Aim of the exercise:
Below are lines of data; restate word for word those running from the line containing "- **Drag & Drop**: @dnd-kit/core" to the line containing "- **Timeline**: Left", inclusive, and no others.

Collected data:
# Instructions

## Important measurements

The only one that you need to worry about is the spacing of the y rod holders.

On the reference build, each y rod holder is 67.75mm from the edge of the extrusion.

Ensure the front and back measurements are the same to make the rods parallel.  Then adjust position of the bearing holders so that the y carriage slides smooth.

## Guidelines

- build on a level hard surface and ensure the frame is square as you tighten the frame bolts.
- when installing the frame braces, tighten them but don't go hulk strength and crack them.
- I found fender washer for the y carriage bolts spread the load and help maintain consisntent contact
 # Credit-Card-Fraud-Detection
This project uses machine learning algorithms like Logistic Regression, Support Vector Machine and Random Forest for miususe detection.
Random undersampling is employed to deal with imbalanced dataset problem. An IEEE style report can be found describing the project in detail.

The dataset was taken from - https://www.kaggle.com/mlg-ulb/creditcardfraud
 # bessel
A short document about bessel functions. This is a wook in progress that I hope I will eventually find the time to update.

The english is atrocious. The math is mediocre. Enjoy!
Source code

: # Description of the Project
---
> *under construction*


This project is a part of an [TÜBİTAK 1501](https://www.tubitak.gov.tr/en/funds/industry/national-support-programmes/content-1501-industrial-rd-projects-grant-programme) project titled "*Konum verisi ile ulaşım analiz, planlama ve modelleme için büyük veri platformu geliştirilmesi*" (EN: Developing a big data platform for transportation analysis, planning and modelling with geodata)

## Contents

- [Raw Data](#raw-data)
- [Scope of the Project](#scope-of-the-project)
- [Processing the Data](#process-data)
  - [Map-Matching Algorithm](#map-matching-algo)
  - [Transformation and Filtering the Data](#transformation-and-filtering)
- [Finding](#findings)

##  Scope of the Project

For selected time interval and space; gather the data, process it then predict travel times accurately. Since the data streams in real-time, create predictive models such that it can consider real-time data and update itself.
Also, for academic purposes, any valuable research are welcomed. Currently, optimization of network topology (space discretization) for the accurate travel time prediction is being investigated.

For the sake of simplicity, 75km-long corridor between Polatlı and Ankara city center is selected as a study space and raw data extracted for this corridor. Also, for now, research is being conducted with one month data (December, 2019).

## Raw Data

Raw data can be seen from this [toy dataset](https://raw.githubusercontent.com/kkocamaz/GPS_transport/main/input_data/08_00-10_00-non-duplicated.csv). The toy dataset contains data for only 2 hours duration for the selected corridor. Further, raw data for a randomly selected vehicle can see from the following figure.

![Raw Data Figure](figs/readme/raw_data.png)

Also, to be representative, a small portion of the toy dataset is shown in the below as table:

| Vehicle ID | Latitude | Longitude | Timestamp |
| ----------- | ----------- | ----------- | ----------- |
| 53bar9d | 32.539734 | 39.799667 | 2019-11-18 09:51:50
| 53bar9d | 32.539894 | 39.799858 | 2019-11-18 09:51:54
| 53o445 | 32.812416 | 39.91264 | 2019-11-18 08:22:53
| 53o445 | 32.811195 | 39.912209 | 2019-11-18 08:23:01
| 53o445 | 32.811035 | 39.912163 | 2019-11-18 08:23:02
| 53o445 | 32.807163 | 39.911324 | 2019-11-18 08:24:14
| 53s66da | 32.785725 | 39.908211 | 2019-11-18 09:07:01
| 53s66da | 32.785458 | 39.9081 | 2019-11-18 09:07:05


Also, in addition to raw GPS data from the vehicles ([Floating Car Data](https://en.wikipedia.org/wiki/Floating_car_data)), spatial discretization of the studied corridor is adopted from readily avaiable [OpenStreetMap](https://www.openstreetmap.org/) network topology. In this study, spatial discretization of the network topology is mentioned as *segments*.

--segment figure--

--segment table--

* * *

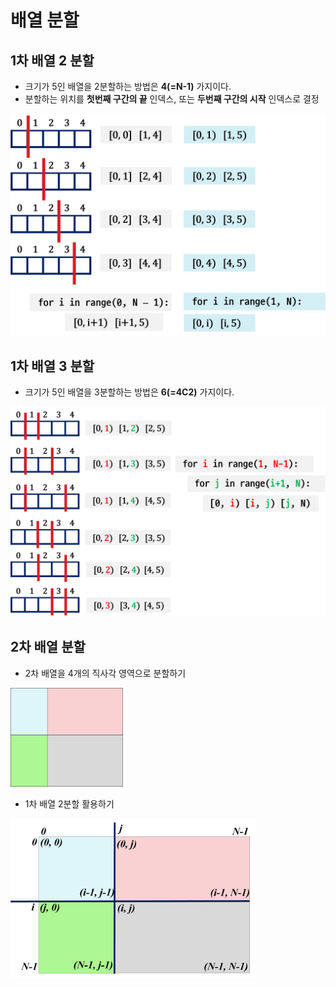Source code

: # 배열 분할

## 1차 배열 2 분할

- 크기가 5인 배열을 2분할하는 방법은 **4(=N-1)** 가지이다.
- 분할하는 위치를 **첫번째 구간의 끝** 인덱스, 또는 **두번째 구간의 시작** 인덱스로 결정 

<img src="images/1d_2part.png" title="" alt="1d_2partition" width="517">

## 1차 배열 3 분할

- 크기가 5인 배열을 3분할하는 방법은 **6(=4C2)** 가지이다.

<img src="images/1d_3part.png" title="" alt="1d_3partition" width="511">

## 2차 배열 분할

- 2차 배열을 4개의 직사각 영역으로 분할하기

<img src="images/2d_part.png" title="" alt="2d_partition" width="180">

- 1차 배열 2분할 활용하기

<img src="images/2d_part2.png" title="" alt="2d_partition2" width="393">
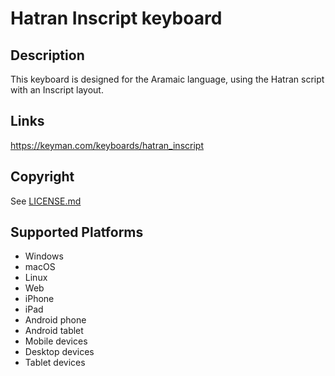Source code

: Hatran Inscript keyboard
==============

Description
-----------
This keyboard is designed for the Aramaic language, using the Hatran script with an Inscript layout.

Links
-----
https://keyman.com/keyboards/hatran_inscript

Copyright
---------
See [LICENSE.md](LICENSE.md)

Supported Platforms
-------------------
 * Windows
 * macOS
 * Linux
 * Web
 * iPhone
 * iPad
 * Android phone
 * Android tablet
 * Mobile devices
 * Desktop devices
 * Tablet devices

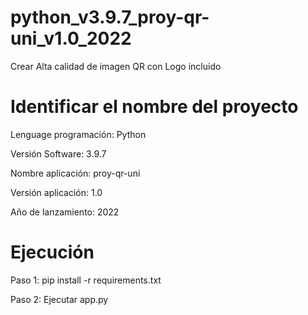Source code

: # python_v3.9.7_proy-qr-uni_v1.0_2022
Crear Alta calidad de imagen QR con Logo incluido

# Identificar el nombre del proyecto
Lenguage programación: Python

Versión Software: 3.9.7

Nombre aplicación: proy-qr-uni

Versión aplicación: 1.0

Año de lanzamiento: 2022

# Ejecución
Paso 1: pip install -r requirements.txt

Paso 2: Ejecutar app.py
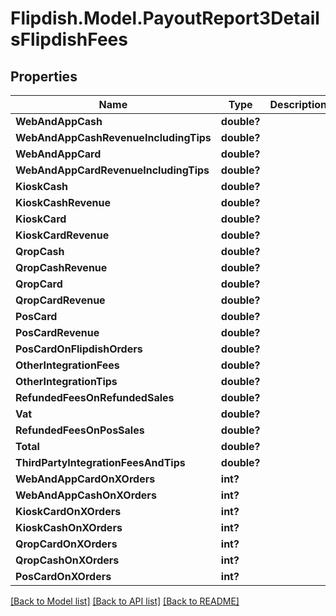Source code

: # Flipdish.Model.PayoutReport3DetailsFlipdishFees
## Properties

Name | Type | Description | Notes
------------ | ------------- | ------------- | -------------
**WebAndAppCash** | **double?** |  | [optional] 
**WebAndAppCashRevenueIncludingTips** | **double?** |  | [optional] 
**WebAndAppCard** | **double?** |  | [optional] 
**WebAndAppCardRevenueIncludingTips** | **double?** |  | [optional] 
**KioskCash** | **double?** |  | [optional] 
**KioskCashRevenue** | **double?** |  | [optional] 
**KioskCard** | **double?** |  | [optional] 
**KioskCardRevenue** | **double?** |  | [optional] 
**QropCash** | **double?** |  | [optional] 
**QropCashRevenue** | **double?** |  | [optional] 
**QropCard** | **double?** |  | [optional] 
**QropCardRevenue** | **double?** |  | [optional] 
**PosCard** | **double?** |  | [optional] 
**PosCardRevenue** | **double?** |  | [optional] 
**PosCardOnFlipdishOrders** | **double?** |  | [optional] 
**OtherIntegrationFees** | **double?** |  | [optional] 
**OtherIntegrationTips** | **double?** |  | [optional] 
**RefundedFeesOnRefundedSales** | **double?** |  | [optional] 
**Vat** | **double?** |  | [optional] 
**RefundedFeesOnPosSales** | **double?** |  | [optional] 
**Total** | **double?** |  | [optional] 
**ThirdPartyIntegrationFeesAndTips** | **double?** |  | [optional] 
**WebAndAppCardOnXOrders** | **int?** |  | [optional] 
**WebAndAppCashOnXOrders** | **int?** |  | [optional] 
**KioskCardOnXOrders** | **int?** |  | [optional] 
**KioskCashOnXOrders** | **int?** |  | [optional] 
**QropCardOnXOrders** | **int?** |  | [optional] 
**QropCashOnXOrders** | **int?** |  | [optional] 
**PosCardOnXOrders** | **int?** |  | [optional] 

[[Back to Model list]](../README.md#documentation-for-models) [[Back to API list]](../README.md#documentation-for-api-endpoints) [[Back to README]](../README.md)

==

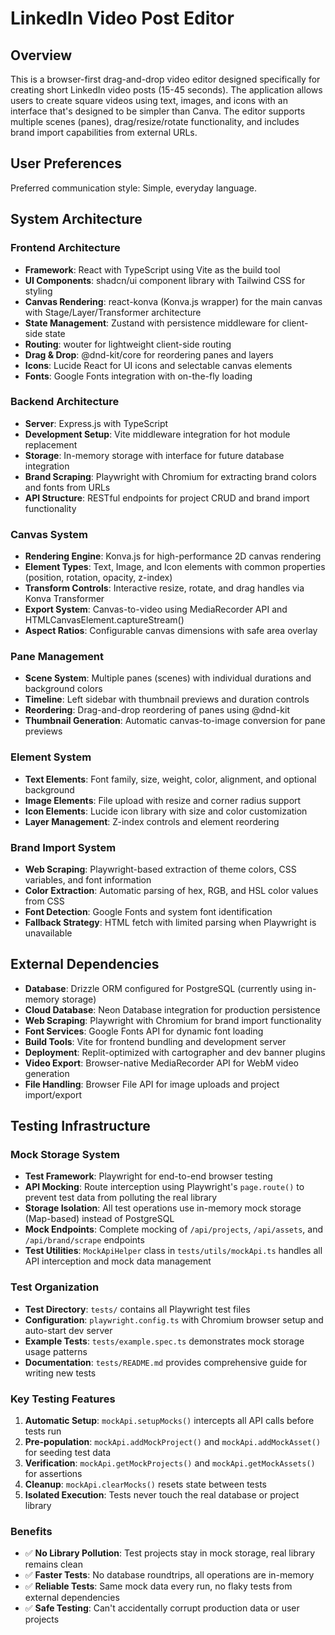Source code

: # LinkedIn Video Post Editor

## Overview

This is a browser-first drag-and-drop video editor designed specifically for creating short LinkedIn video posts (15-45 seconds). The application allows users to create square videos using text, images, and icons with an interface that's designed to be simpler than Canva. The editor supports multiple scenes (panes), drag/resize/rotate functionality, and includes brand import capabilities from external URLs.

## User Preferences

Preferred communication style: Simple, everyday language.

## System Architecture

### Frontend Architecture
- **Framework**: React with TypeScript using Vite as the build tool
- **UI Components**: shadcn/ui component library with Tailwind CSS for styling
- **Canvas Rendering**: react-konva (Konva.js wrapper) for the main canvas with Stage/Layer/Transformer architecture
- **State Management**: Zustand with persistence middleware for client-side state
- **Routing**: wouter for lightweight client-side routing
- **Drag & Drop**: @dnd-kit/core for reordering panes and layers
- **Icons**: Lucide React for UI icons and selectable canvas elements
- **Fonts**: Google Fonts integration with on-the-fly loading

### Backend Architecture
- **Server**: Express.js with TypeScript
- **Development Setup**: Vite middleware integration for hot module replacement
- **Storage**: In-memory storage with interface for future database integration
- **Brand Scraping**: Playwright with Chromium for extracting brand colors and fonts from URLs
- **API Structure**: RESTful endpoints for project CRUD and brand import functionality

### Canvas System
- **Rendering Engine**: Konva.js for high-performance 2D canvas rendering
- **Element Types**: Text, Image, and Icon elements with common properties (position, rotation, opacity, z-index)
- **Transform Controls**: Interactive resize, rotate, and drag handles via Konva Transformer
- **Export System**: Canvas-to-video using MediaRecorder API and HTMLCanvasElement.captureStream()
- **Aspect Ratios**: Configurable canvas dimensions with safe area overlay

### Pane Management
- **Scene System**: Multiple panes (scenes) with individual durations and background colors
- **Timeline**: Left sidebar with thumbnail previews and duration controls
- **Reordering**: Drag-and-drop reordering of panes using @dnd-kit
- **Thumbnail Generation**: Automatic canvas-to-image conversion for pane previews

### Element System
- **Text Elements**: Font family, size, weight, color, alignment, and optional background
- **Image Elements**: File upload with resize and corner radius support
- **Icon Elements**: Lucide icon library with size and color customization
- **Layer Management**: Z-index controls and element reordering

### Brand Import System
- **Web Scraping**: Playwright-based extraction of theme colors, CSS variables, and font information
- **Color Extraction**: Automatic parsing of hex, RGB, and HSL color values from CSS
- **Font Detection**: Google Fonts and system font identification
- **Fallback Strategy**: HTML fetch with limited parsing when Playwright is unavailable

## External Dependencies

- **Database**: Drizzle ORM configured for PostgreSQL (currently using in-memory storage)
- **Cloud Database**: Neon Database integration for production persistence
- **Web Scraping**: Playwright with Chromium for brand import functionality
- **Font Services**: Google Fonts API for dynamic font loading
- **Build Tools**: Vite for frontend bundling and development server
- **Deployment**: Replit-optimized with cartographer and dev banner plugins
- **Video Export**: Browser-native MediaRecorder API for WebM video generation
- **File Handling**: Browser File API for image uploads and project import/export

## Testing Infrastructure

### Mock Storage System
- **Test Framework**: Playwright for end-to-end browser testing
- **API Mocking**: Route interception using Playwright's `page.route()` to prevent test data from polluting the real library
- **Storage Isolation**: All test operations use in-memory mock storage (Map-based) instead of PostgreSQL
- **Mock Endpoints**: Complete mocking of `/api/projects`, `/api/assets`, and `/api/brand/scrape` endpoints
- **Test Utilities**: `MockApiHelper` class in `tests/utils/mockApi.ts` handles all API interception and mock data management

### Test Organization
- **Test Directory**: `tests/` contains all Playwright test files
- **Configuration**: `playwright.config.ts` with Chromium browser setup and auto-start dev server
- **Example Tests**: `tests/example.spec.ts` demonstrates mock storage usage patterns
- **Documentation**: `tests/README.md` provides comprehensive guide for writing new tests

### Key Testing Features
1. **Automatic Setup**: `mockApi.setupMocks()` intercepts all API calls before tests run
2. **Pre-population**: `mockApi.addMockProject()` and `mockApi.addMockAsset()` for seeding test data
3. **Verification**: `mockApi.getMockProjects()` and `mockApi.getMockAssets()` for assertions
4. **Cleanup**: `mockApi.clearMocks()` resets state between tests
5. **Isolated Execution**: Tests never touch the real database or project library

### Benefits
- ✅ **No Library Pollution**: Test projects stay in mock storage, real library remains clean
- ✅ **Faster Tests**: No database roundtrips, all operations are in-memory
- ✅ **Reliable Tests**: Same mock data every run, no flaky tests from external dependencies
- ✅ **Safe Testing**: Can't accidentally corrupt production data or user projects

Solution for this task:
- **Drag & Drop**: @dnd-kit/core for reordering panes and layers
- **Icons**: Lucide React for UI icons and selectable canvas elements
- **Fonts**: Google Fonts integration with on-the-fly loading

### Backend Architecture
- **Server**: Express.js with TypeScript
- **Development Setup**: Vite middleware integration for hot module replacement
- **Storage**: In-memory storage with interface for future database integration
- **Brand Scraping**: Playwright with Chromium for extracting brand colors and fonts from URLs
- **API Structure**: RESTful endpoints for project CRUD and brand import functionality

### Canvas System
- **Rendering Engine**: Konva.js for high-performance 2D canvas rendering
- **Element Types**: Text, Image, and Icon elements with common properties (position, rotation, opacity, z-index)
- **Transform Controls**: Interactive resize, rotate, and drag handles via Konva Transformer
- **Export System**: Canvas-to-video using MediaRecorder API and HTMLCanvasElement.captureStream()
- **Aspect Ratios**: Configurable canvas dimensions with safe area overlay

### Pane Management
- **Scene System**: Multiple panes (scenes) with individual durations and background colors
- **Timeline**: Left sidebar with thumbnail previews and duration controls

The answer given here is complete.